• Work item: An exact copy of the lines from the top of the data through the line with "und gerne zum" is what you should give, with no pictures in it.

-*-

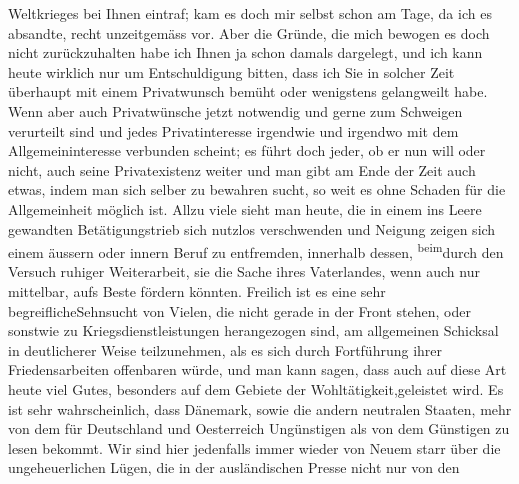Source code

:{\begin{ledgroupsized}[t]{13cm}
                    Weltkrieges bei Ihnen eintraf; kam es doch mir selbst schon am Tage, da ich es
                    absandte, recht unzeitgemäss vor. Aber die Gründe, die mich bewogen es doch
                    nicht zurückzuhalten habe ich Ihnen ja 
               schon damals dargelegt\introOben{},\introOben{} und ich kann heute wirklich nur um Entschuldigung
                    bitten, dass ich Sie in solcher Zeit überhaupt mit einem Privatwunsch bemüht
                    oder wenigstens gelangweilt habe. Wenn aber auch Privatwünsche jetzt notwendig
                    und gerne zum Schweigen verurteilt sind und jedes Privatinteresse irgendwie und
                    irgendwo mit dem Allgemeininteresse verbunden scheint; es führt {\pb}doch jeder, ob er nun will oder nicht, auch
                    seine Privatexistenz weiter und man gibt am Ende der Zeit auch etwas, indem man
                    sich selber zu bewahren sucht, so weit es ohne Schaden für die Allgemeinheit
                    möglich ist. Allzu viele sieht man heute, die in einem ins Leere gewandten
                    Betätigungstrieb sich nutzlos verschwenden und Neigung zeigen sich einem äussern
                    oder innern Beruf zu entfremden, innerhalb dessen, \substVorne{}\textsuperscript{beim}\substDazwischen{}durch den\substHinten{} Versuch ruhiger Weiterarbeit, sie die Sache ihres Vaterlandes, wenn
                    auch nur mittelbar, aufs Beste fördern könnten. Freilich ist \introOben{}es eine sehr begreifliche\introOben{}Sehnsucht
                    von Vielen, die nicht gerade in der Front stehen, oder sonstwie zu
                    Kriegsdienstleistungen herangezogen sind, am allgemeinen Schicksal in
                    deutlicherer Weise teilzunehmen, als es sich durch Fortführung ihrer
                    Friedensarbeiten offenbaren würde, und man kann sagen, dass auch auf diese Art
                    heute viel Gutes, besonders auf dem Gebiete der Wohltätigkeit,geleistet
                    wird.\pend
           \pstart
           Es ist sehr wahrscheinlich, dass {\pb}Dänemark, sowie die andern neutralen Staaten,
                    mehr von dem für Deutschland und Oesterreich Ungünstigen als von dem Günstigen
                    zu lesen bekommt. Wir sind hier jedenfalls immer wieder von Neuem starr über die
                    ungeheuerlichen Lügen, die in der ausländischen Presse nicht nur von den

\end{ledgroupsized}}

-*-

• Task output:
Source code

:{\begin{ledgroupsized}[t]{13cm}
                    Weltkrieges bei Ihnen eintraf; kam es doch mir selbst schon am Tage, da ich es
                    absandte, recht unzeitgemäss vor. Aber die Gründe, die mich bewogen es doch
                    nicht zurückzuhalten habe ich Ihnen ja 
               schon damals dargelegt\introOben{},\introOben{} und ich kann heute wirklich nur um Entschuldigung
                    bitten, dass ich Sie in solcher Zeit überhaupt mit einem Privatwunsch bemüht
                    oder wenigstens gelangweilt habe. Wenn aber auch Privatwünsche jetzt notwendig
                    und gerne zum Schweigen verurteilt sind und jedes Privatinteresse irgendwie und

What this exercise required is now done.